Update May 29, 2017, this is freaking delicious! Too bad there is only 5 gallons. The creamy head from the nitro makes this tasted like apple pie or cinnamon rolls. The cinnamon is understated, but present, and the little bit of vanilla extract is really nice!

Update Nov 17, 2017, still delicious, but I want the nitro tap for End of the World, so I bottled the rest, which was 11 22oz bottles.

Friday, June 3, 2016

Batch 188, Malted Cider

Just like the last batch of this, which turned out to be really nice and drinkable.

5 gallon batch

1 gallon wort from batch 187
11 12 oz cans Winco frozen Apple concentrate
3 gallons water

Mix it all up in a fermenter, adjust to pitching temp, oxygenate, add 1 quart of London Ale III that I saved from the last batch I made of this.

Like last batch, the gravity of the gallon of wort was a little low, so I added 1/2 lb DME to get it to 1.050. Also like last batch, I didn't think to get a hydrometer sample, so I have no idea what the OG is. I tried to set this up in BrewTarget, but I'm not certain I have it set correctly. I think the OG should be around 1.058, with an ABV of about 5.7.

This is so easy to do, it adds no time at all to a brew day. I made the cider while the boil was in progress.

June 9, 2016, fermentation is done, it's right at 1.010, so I turned the freezer down to 33F to cold crash.

June 11, 2016, kegged and harvested the yeast. The yeast looks excellent!
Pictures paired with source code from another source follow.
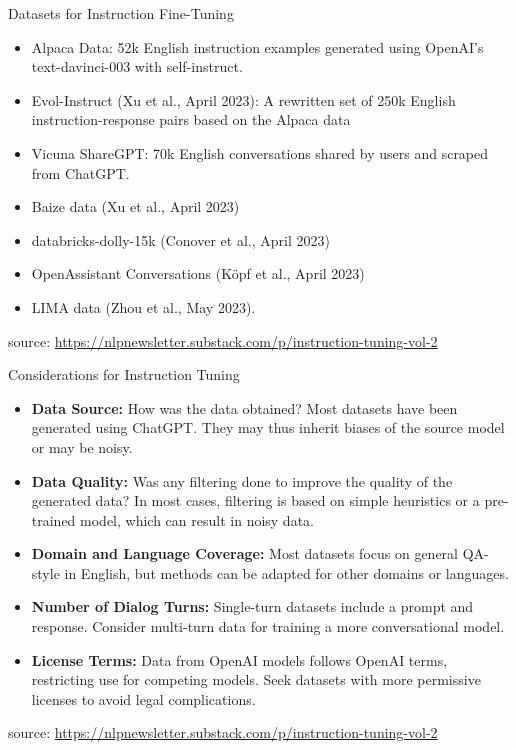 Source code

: \documentclass[handout]{beamer}
\begin{document}
\begin{frame}{Datasets for Instruction Fine-Tuning}
\begin{scriptsize}
\begin{itemize}
\item Alpaca Data: 52k English instruction examples generated using OpenAI’s text-davinci-003 with self-instruct.
\item Evol-Instruct (Xu et al., April 2023): A rewritten set of 250k English instruction-response pairs based on the Alpaca data
\item Vicuna ShareGPT: 70k English conversations shared by users and scraped from ChatGPT.
\item Baize data (Xu et al., April 2023)
\item databricks-dolly-15k (Conover et al., April 2023)
\item OpenAssistant Conversations (Köpf et al., April 2023)
\item LIMA data (Zhou et al., May 2023).
\end{itemize}
source: \url{https://nlpnewsletter.substack.com/p/instruction-tuning-vol-2}
\end{scriptsize}
\end{frame}


\begin{frame}{Considerations for Instruction Tuning}
\scriptsize


\begin{itemize}
    \item \textbf{Data Source:} How was the data obtained? Most datasets have been generated using ChatGPT. They may thus inherit biases of the source model or may be noisy.

    \item \textbf{Data Quality:} Was any filtering done to improve the quality of the generated data? In most cases, filtering is based on simple heuristics or a pre-trained model, which can result in noisy data.

    \item \textbf{Domain and Language Coverage:} Most datasets focus on general QA-style in English, but methods can be adapted for other domains or languages.

    \item \textbf{Number of Dialog Turns:} Single-turn datasets include a prompt and response. Consider multi-turn data for training a more conversational model.

    \item \textbf{License Terms:} Data from OpenAI models follows OpenAI terms, restricting use for competing models. Seek datasets with more permissive licenses to avoid legal complications.
\end{itemize}
source: \url{https://nlpnewsletter.substack.com/p/instruction-tuning-vol-2}
\end{frame}
\end{document}

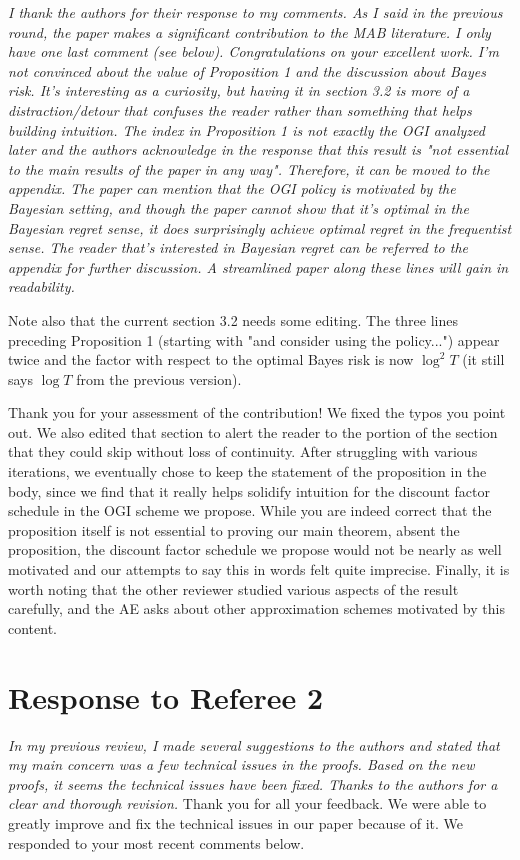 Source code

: \documentclass[11pt]{article}
\newcommand{\1}{\ensuremath{\mathbf{1}}} %
\theoremstyle{thm-sf}
\begin{document}
	{\it I thank the authors for their response to my comments. As I said in the previous round, the paper makes a significant contribution to the MAB literature. I only have one last comment (see below). Congratulations on your excellent work.
		I'm not convinced about the value of Proposition 1 and the discussion about Bayes risk. It's interesting as a curiosity, but having it in section 3.2 is more of a distraction/detour that confuses the reader rather than something that helps building intuition. The index in Proposition 1 is not exactly the OGI analyzed later and the authors acknowledge in the response that this result is "not essential to the main results of the paper in any way". Therefore, it can be moved to the appendix. The paper can mention that the OGI policy is motivated by the Bayesian setting, and though the paper cannot show that it's optimal in the Bayesian regret sense, it does surprisingly achieve optimal regret in the frequentist sense. The reader that's interested in Bayesian regret can be referred to the appendix for further discussion. A streamlined paper along these lines will gain in readability.
		
Note also that the current section 3.2 needs some editing. The three lines preceding Proposition 1 (starting with "and consider using the policy...") appear twice and the factor with respect to the optimal Bayes risk is now $\log^2 T$ (it still says $\log T$ from the previous version).	
}
\newline
\newline
\noindent
Thank you for your assessment of the contribution! We fixed the typos you point out. We also edited that section to alert the reader to the portion of the section that they could skip without loss of continuity. After struggling with various iterations, we eventually chose to keep the statement of the proposition in the body, since we find that it really helps solidify intuition for the discount factor schedule in the OGI scheme we propose. While you are indeed correct that the proposition itself is not essential to proving our main theorem, absent the proposition, the discount factor schedule we propose would not be nearly as well motivated and our attempts to say this in words felt quite imprecise. Finally, it is worth noting that the other reviewer studied various aspects of the result carefully, and the AE asks about other approximation schemes motivated by this content. 
	
	\newpage
	\section{Response to Referee 2}
	{
	\it 
	In my previous review, I made several suggestions to the authors and stated that my main concern was a few technical issues in the proofs. Based on the new proofs, it seems the technical issues have been fixed. Thanks to the authors for a clear and thorough revision.
	}
    \newline
    \newline
    Thank you for all your feedback. We were able to greatly improve and fix the technical issues in our paper because of it. We responded to your most recent comments below.
\end{document}

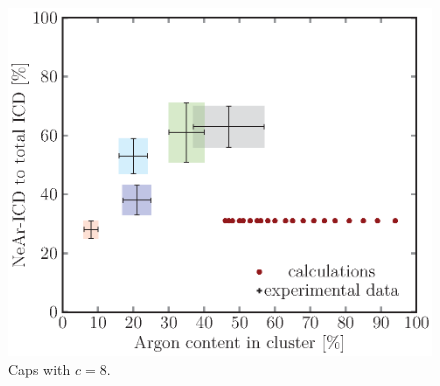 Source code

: \begin{figure}[!h]
\begin{minipage}{0.48\textwidth}
    \centering
    \includegraphics[scale=0.5]{pics/caps08.ps}
    \caption{Caps with $c=8$.}
    \label{caps08}
\end{minipage}
\hfill
\begin{minipage}{0.48\textwidth}
    \centering
\end{minipage}
\end{figure}

\FloatBarrier


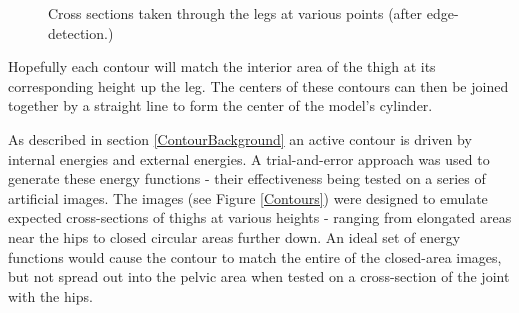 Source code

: \begin{figure}[tb]
	\vspace{-10pt}
	\centering
	\quad
	\caption{Cross sections taken through the legs at various points (after edge-detection.)}
	\label{CrossSections}
\end{figure}

Hopefully each contour will match the interior area of the thigh at its corresponding height up the leg.
The centers of these contours can then be joined together by a straight line to form the center of the model's cylinder.

As described in section \ref{ContourBackground} an active contour is driven by internal energies and external energies.
A trial-and-error approach was used to generate these energy functions - their effectiveness being tested on a series of artificial images.
The images (see Figure \ref{Contours}) were designed to emulate expected cross-sections of thighs at various heights - ranging from elongated areas
near the hips to closed circular areas further down.
An ideal set of energy functions would cause the contour to match the entire of the closed-area images, but not spread out into
the pelvic area when tested on a cross-section of the joint with the hips.

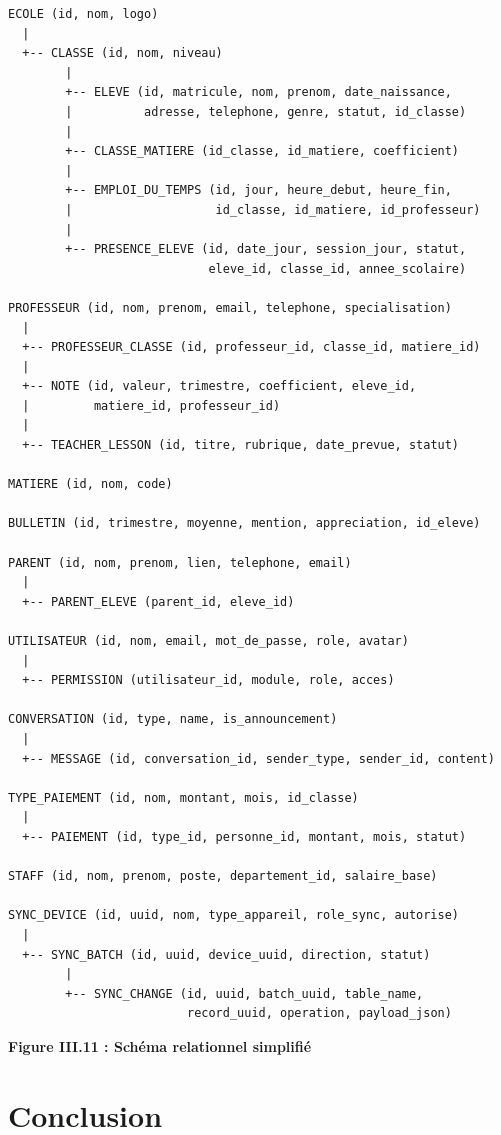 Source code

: \documentclass[12pt,a4paper,twoside]{report}
\begin{document}
\begin{verbatim}
ECOLE (id, nom, logo)
  |
  +-- CLASSE (id, nom, niveau)
        |
        +-- ELEVE (id, matricule, nom, prenom, date_naissance,
        |          adresse, telephone, genre, statut, id_classe)
        |
        +-- CLASSE_MATIERE (id_classe, id_matiere, coefficient)
        |
        +-- EMPLOI_DU_TEMPS (id, jour, heure_debut, heure_fin,
        |                    id_classe, id_matiere, id_professeur)
        |
        +-- PRESENCE_ELEVE (id, date_jour, session_jour, statut,
                            eleve_id, classe_id, annee_scolaire)

PROFESSEUR (id, nom, prenom, email, telephone, specialisation)
  |
  +-- PROFESSEUR_CLASSE (id, professeur_id, classe_id, matiere_id)
  |
  +-- NOTE (id, valeur, trimestre, coefficient, eleve_id,
  |         matiere_id, professeur_id)
  |
  +-- TEACHER_LESSON (id, titre, rubrique, date_prevue, statut)

MATIERE (id, nom, code)

BULLETIN (id, trimestre, moyenne, mention, appreciation, id_eleve)

PARENT (id, nom, prenom, lien, telephone, email)
  |
  +-- PARENT_ELEVE (parent_id, eleve_id)

UTILISATEUR (id, nom, email, mot_de_passe, role, avatar)
  |
  +-- PERMISSION (utilisateur_id, module, role, acces)

CONVERSATION (id, type, name, is_announcement)
  |
  +-- MESSAGE (id, conversation_id, sender_type, sender_id, content)

TYPE_PAIEMENT (id, nom, montant, mois, id_classe)
  |
  +-- PAIEMENT (id, type_id, personne_id, montant, mois, statut)

STAFF (id, nom, prenom, poste, departement_id, salaire_base)

SYNC_DEVICE (id, uuid, nom, type_appareil, role_sync, autorise)
  |
  +-- SYNC_BATCH (id, uuid, device_uuid, direction, statut)
        |
        +-- SYNC_CHANGE (id, uuid, batch_uuid, table_name,
                         record_uuid, operation, payload_json)
\end{verbatim}

\begin{center}
\textbf{Figure III.11 : Schéma relationnel simplifié}
\end{center}

\section{Conclusion}
\end{document}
June 12, 2016, realized today that I'd forgotten to add the Cream of Tartar to the keg, so I did that today, 2 tsp. That most excellent looking yeast had expanded in the mason jar and leaked all over the fridge.

Monday, May 2, 2016

Batch 186, Malted Cider

I haven't made a cider before, and the universe seems to be pushing me in that direction. My beer club met at Merriwether Cider Company a couple of weeks ago, and we got a great tour and discussion about how to make ciders. Then I was reading a recent issue of Zymurgy and they had an article about making malted ciders. The problem with straight-up cider is that there isn't any nutrients for the yeast. Malted cider, however, uses some beer wort added to the apple juice as yeast nutrient, so when I was making Batch 185, I ran off an extra gallon to make 5 gallons of malted cider. It turns out the wort I ran off was a little low on gravity, so I added some DME to get it to 1.042.

5 gallon batch

4 gallons of cider from concentrate. My wife bought 11 of these cans at about $1 each from Winco:

Beats the crap out of me why I take a photo landscape and Google turns it to portrait and doesn't give me any option to rotate it.
So 11 of these plus 3 gallons of water plus 1 gallon of wort makes 5 gallons.
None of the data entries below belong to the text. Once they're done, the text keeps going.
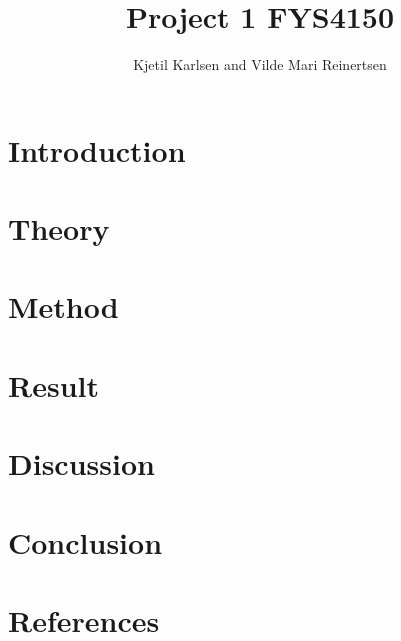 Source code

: 

\title{Project 1 FYS4150}
\author{Kjetil Karlsen and Vilde Mari Reinertsen}
\raggedbottom



\maketitle

\begin{abstract}

\end{abstract}

\twocolumn

\section{Introduction}


\section{Theory}


\section{Method}


\section{Result}


\section{Discussion}


\section{Conclusion}


\section{References}

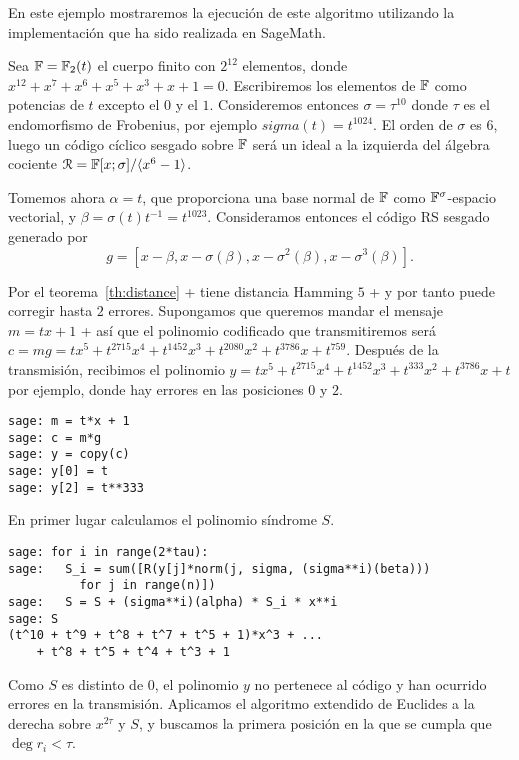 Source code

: \begin{exampleth}
En este ejemplo mostraremos la ejecución de este algoritmo utilizando la implementación que ha sido realizada en SageMath.

Sea \(\mathbb{F} = \mathbb{F}_2(t)\) el cuerpo finito con  \(2^{12}\) elementos, donde \(x^{12} + x^{7} + x^{6} + x^{5} + x^{3} + x + 1 = 0\). Escribiremos los elementos de \(\mathbb{F}\) como potencias de \(t\) excepto el \(0\) y el \(1\). Consideremos entonces \(\sigma = \tau^{10}\) donde  \(\tau\) es el endomorfismo de Frobenius, por ejemplo \(sigma(t) = t^{1024}\). El orden de \(\sigma\) es 6, luego un código cíclico sesgado sobre \(\mathbb{F}\) será un ideal a la izquierda del álgebra cociente  \( \mathcal{R} = \mathbb{F}[x;\sigma] / \langle x^{6} - 1\rangle\).

Tomemos ahora \(\alpha = t\), que proporciona una base normal de \(\mathbb{F}\) como \(\mathbb{F}^{\sigma}\)-espacio vectorial, y \(\beta = \sigma(t)t^{-1} = t^{1023}\). Consideramos entonces el código RS sesgado generado por
\[
    g = [x - \beta, x - \sigma(\beta), x - \sigma^{2}(\beta), x - \sigma^{3}(\beta)]
.\]

Por el teorema~\ref{th:distance} + tiene distancia Hamming \(5\) + y por tanto puede corregir hasta \(2\) errores. Supongamos que queremos mandar el mensaje \(m = tx +1\) + así que el polinomio codificado que transmitiremos será \(c = mg =  tx^{5} + t^{2715}x^{4} + t^{1452}x^{3} + t^{2080}x^{2} + t^{3786}x + t^{759} \). Después de la transmisión, recibimos el polinomio \(y = tx^{5} + t^{2715}x^{4} + t^{1452}x^{3} + t^{333}x^{2} + t^{3786}x + t\) por ejemplo, donde hay errores en las posiciones \(0\) y \(2\).

\begin{lstlisting}
sage: m = t*x + 1
sage: c = m*g
sage: y = copy(c)
sage: y[0] = t
sage: y[2] = t**333
\end{lstlisting}

En primer lugar calculamos el polinomio síndrome \(S\).
\begin{lstlisting}
sage: for i in range(2*tau):
sage:   S_i = sum([R(y[j]*norm(j, sigma, (sigma**i)(beta)))
          for j in range(n)])
sage:   S = S + (sigma**i)(alpha) * S_i * x**i
sage: S
(t^10 + t^9 + t^8 + t^7 + t^5 + 1)*x^3 + ...
    + t^8 + t^5 + t^4 + t^3 + 1
\end{lstlisting}

Como \(S\) es distinto de \(0\), el polinomio \(y\) no pertenece al código y han ocurrido errores en la transmisión. Aplicamos el algoritmo extendido de Euclides a la derecha sobre \(x^{2\tau}\) y \(S\), y buscamos la primera posición en la que se cumpla que \(\deg r_i < \tau\).


\end{exampleth}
All I did was mix the concentrate with water in a fermenter bucket, then added the gallon of wort, oxygenated, then pitched a jar of Wyeast London Ale III from batch 184. I'm real interested to see how this comes out. This was super simple to make and was easy to add into a regular brew day. I'm a little worried about sanitation, I was careful, but the water came right out of the tap (through a carbon filter), not boiled, the wort came right out of the mash tun, so it was about 170F at one point, but not boiled and much it was much cooler when I added it to the cider.
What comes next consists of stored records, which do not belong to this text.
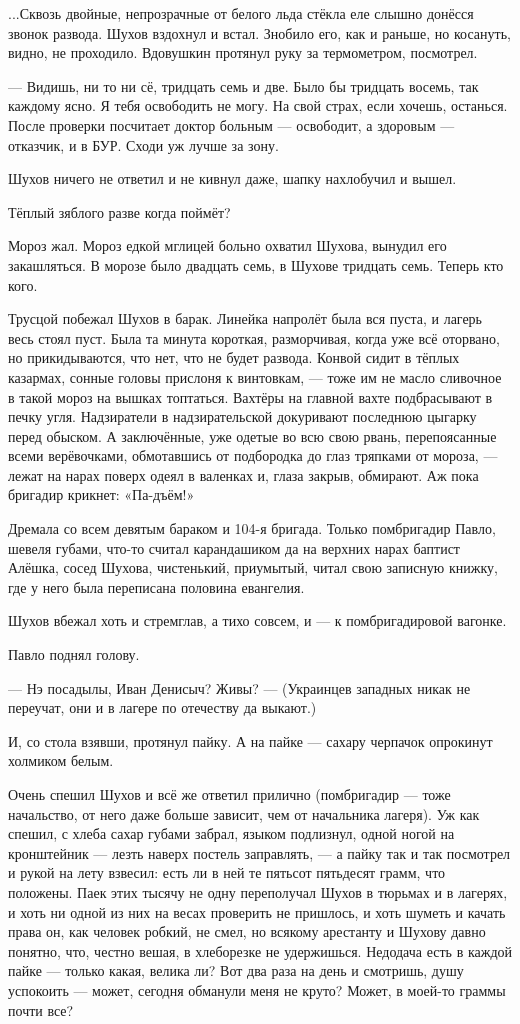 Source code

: ...Сквозь двойные, непрозрачные от белого льда стёкла еле слышно донёсся звонок развода.
Шухов вздохнул и встал. Знобило его, как и раньше, но косануть, видно, не проходило. Вдовушкин
протянул руку за термометром, посмотрел.

--- Видишь, ни то ни сё, тридцать семь и две. Было бы тридцать восемь, так каждому ясно. Я тебя
освободить не могу. На свой страх, если хочешь, останься. После проверки посчитает доктор
больным --- освободит, а здоровым --- отказчик, и в БУР. Сходи уж лучше за зону.

Шухов ничего не ответил и не кивнул даже, шапку нахлобучил и вышел.

Тёплый зяблого разве когда поймёт?

Мороз жал. Мороз едкой мглицей больно охватил Шухова, вынудил его закашляться. В морозе было
двадцать семь, в Шухове тридцать семь. Теперь кто кого.

Трусцой побежал Шухов в барак. Линейка напролёт была вся пуста, и лагерь весь стоял пуст.
Была та минута короткая, разморчивая, когда уже всё оторвано, но прикидываются, что нет, что
не будет развода. Конвой сидит в тёплых казармах, сонные головы прислоня к винтовкам, --- тоже
им не масло сливочное в такой мороз на вышках топтаться. Вахтёры на главной вахте
подбрасывают в печку угля. Надзиратели в надзирательской докуривают последнюю цыгарку
перед обыском. А заключённые, уже одетые во всю свою рвань, перепоясанные всеми верёвочками,
обмотавшись от подбородка до глаз тряпками от мороза, --- лежат на нарах поверх одеял в
валенках и, глаза закрыв, обмирают. Аж пока бригадир крикнет: «Па-дъём!»

Дремала со всем девятым бараком и 104-я бригада. Только помбригадир Павло, шевеля губами,
что-то считал карандашиком да на верхних нарах баптист Алёшка, сосед Шухова, чистенький,
приумытый, читал свою записную книжку, где у него была переписана половина евангелия.

Шухов вбежал хоть и стремглав, а тихо совсем, и --- к помбригадировой вагонке.

Павло поднял голову.

--- Нэ посадылы, Иван Денисыч? Живы? --- (Украинцев западных никак не переучат, они и в лагере по
отечеству да выкают.)

И, со стола взявши, протянул пайку. А на пайке --- сахару черпачок опрокинут холмиком белым.

Очень спешил Шухов и всё же ответил прилично (помбригадир --- тоже начальство, от него даже
больше зависит, чем от начальника лагеря). Уж как спешил, с хлеба сахар губами забрал, языком
подлизнул, одной ногой на кронштейник --- лезть наверх постель заправлять, --- а пайку так и так
посмотрел и рукой на лету взвесил: есть ли в ней те пятьсот пятьдесят грамм, что положены.
Паек этих тысячу не одну переполучал Шухов в тюрьмах и в лагерях, и хоть ни одной из них на
весах проверить не пришлось, и хоть шуметь и качать права он, как человек робкий, не смел, но
всякому арестанту и Шухову давно понятно, что, честно вешая, в хлеборезке не удержишься.
Недодача есть в каждой пайке --- только какая, велика ли? Вот два раза на день и смотришь, душу
успокоить --- может, сегодня обманули меня не круто? Может, в моей-то граммы почти все?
May 3, the airlock is bubbling away, that's a good sign.

May 11, fermentation is done, FG is 1.012, so I put it in a keg and put it on tap. I added 2 tsp of Cream of Tartar to the fermenter before kegging, it probably would have been better to add that to the keg.

May 14, first taste now that's carbonated, it's good, but a little plain, not a lot of apple flavor.

June 3, I've been mixing this 50/50 with the Prickly Pear beer, and that is an excellent combination. I took a growler to a tennis match for afterwards, and it was gone in about 10 minutes.